Source texts of formatted documents
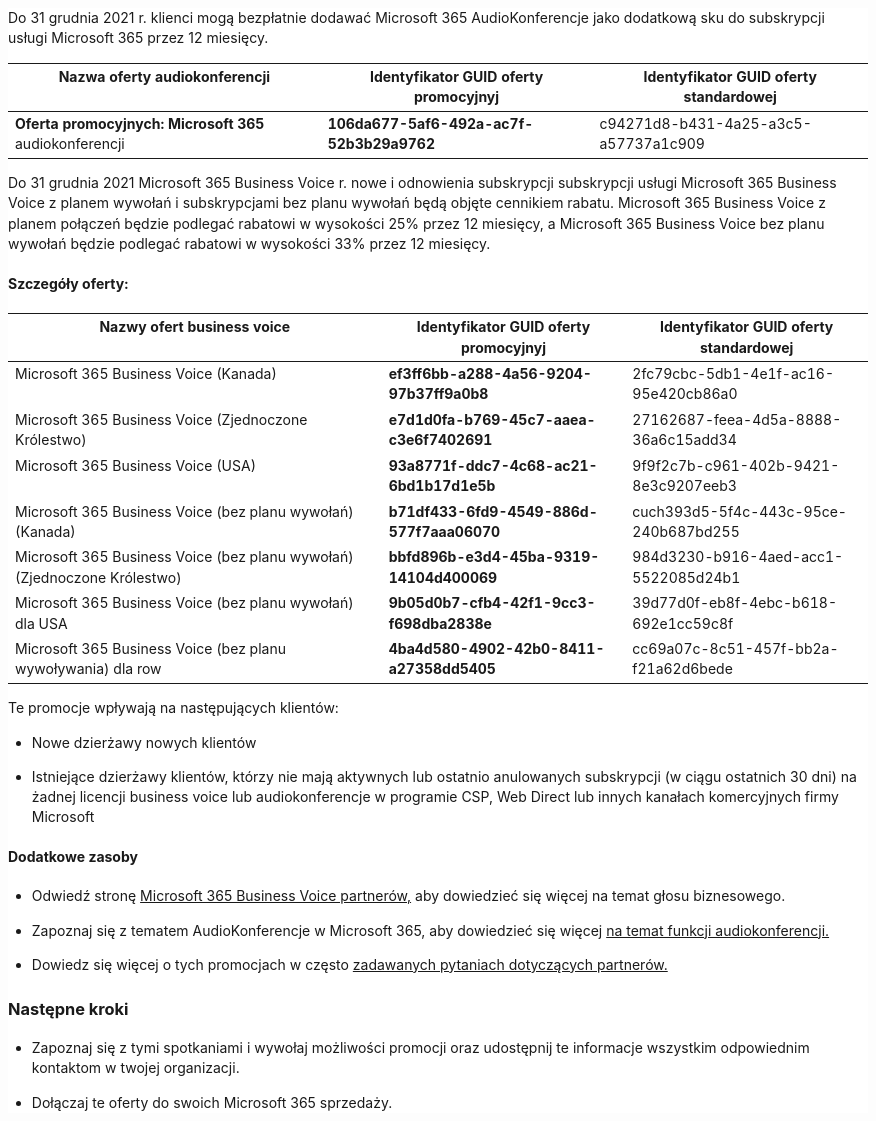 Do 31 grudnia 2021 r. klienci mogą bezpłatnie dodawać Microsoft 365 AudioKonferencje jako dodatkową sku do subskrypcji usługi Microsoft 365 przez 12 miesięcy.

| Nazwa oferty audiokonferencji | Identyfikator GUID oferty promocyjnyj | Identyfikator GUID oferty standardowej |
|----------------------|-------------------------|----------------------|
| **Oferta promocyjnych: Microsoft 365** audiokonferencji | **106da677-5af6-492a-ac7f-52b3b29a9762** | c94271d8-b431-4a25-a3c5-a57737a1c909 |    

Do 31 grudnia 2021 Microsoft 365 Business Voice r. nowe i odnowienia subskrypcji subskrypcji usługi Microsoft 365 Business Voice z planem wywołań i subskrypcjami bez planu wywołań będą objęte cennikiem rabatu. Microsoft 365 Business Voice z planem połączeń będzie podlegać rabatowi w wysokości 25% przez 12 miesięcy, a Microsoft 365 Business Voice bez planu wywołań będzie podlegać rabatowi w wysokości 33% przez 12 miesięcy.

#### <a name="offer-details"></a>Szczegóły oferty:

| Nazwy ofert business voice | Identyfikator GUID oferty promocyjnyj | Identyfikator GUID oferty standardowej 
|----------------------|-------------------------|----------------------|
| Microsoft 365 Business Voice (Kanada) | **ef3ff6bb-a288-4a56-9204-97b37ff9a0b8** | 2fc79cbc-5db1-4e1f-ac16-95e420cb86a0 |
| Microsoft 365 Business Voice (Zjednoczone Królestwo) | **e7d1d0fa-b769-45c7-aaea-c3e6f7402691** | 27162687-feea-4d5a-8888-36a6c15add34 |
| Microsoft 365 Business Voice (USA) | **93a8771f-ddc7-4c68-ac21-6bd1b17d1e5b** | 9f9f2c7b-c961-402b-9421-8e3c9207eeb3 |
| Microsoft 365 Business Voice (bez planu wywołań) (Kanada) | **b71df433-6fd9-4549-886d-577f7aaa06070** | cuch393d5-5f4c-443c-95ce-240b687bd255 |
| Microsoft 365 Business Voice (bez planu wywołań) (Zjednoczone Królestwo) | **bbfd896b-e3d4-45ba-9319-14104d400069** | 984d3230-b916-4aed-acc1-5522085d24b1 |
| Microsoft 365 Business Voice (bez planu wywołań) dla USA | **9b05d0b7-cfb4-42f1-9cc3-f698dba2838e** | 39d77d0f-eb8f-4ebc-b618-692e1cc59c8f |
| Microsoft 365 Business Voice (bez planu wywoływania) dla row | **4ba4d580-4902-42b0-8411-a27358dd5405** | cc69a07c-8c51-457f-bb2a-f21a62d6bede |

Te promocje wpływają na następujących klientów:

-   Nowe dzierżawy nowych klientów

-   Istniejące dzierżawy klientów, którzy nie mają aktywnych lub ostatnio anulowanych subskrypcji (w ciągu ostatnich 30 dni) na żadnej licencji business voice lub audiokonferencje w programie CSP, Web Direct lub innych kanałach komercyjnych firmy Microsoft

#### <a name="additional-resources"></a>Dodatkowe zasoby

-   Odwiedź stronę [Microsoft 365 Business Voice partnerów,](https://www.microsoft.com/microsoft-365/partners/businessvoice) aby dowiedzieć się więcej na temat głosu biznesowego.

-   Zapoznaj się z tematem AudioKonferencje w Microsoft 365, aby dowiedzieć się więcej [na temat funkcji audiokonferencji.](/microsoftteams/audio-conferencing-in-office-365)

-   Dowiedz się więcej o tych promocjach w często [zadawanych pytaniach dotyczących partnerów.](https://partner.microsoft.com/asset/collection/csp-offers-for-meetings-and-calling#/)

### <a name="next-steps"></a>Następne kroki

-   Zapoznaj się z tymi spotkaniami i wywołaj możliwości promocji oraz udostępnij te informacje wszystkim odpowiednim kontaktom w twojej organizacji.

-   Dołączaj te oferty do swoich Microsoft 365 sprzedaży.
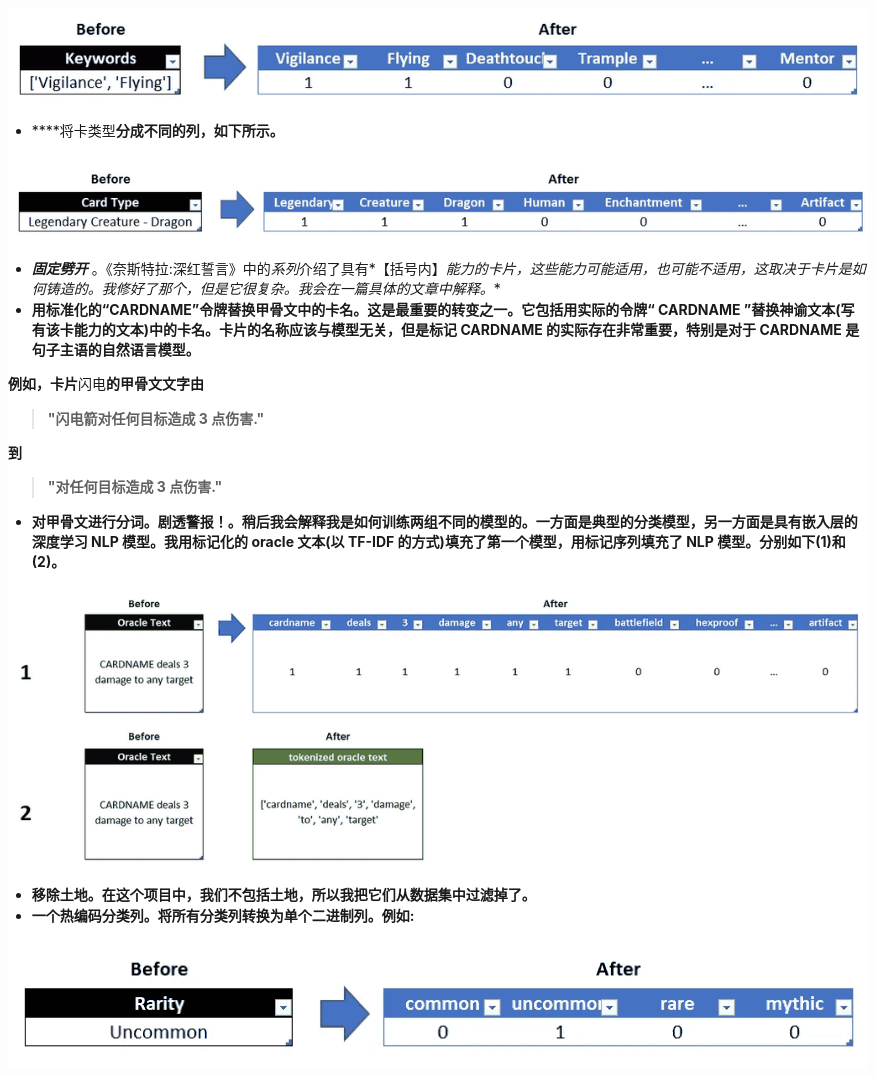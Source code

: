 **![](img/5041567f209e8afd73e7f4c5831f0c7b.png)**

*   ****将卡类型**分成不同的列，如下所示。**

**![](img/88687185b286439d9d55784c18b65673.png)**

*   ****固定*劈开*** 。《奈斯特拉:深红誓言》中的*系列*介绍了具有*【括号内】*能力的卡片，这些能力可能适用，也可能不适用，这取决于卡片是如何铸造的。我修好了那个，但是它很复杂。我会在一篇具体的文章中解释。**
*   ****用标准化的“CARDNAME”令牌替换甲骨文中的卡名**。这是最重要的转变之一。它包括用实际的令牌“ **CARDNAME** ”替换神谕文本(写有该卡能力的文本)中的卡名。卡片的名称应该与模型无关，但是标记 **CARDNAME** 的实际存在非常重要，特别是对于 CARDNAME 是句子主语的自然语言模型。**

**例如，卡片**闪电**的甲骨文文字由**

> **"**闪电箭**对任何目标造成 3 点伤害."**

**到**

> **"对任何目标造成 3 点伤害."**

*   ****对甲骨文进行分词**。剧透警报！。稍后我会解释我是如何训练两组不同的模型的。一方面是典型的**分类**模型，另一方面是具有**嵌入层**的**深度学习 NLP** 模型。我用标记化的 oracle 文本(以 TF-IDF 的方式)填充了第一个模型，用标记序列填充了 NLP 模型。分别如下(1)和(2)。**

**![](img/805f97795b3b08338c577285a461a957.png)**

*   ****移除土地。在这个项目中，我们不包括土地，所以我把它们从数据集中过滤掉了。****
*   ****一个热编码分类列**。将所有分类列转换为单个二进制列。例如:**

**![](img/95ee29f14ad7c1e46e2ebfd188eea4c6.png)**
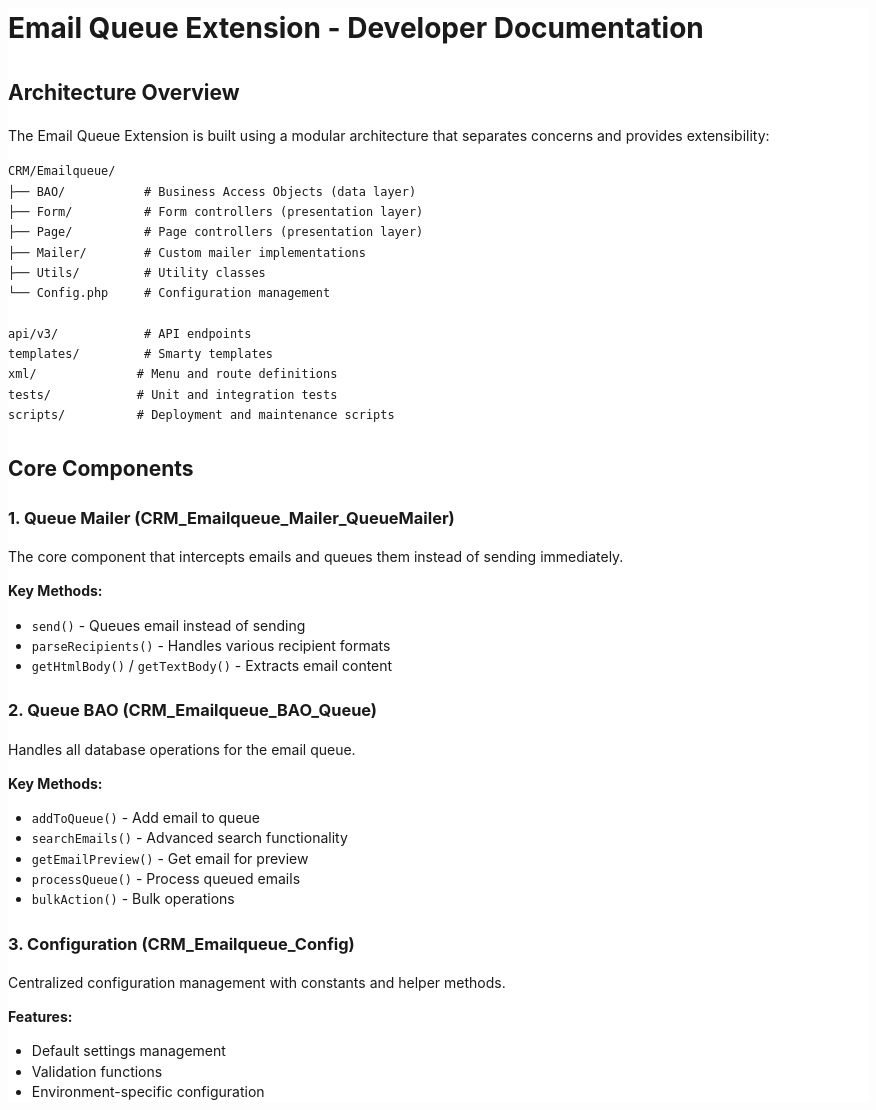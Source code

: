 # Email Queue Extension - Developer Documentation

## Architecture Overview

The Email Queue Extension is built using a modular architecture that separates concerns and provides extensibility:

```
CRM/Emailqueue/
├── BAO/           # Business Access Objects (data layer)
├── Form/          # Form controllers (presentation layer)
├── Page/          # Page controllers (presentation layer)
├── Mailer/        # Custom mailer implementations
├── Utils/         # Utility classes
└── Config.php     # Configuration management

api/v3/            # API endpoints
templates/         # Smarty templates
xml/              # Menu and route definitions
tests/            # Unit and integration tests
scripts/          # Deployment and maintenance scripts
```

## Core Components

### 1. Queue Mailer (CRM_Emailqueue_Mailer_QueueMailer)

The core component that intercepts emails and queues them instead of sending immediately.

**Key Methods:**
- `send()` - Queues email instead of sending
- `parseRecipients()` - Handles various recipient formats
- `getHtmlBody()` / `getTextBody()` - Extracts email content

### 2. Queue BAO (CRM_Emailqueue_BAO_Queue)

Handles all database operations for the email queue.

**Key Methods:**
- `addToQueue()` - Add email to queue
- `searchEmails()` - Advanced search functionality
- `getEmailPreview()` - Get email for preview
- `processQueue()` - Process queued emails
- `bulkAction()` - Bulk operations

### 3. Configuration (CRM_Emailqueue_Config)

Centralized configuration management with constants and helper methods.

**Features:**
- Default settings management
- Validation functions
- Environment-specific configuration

PROBLEM:
Repeat the entries above verbatim, but only from the line that has "Business Voice (USA)" down to the line that has "planu wywołań) (Kanada)", inclusive.

SOLUTION TO THE EXERCISE:
| Microsoft 365 Business Voice (USA) | **93a8771f-ddc7-4c68-ac21-6bd1b17d1e5b** | 9f9f2c7b-c961-402b-9421-8e3c9207eeb3 |
| Microsoft 365 Business Voice (bez planu wywołań) (Kanada) | **b71df433-6fd9-4549-886d-577f7aaa06070** | cuch393d5-5f4c-443c-95ce-240b687bd255 |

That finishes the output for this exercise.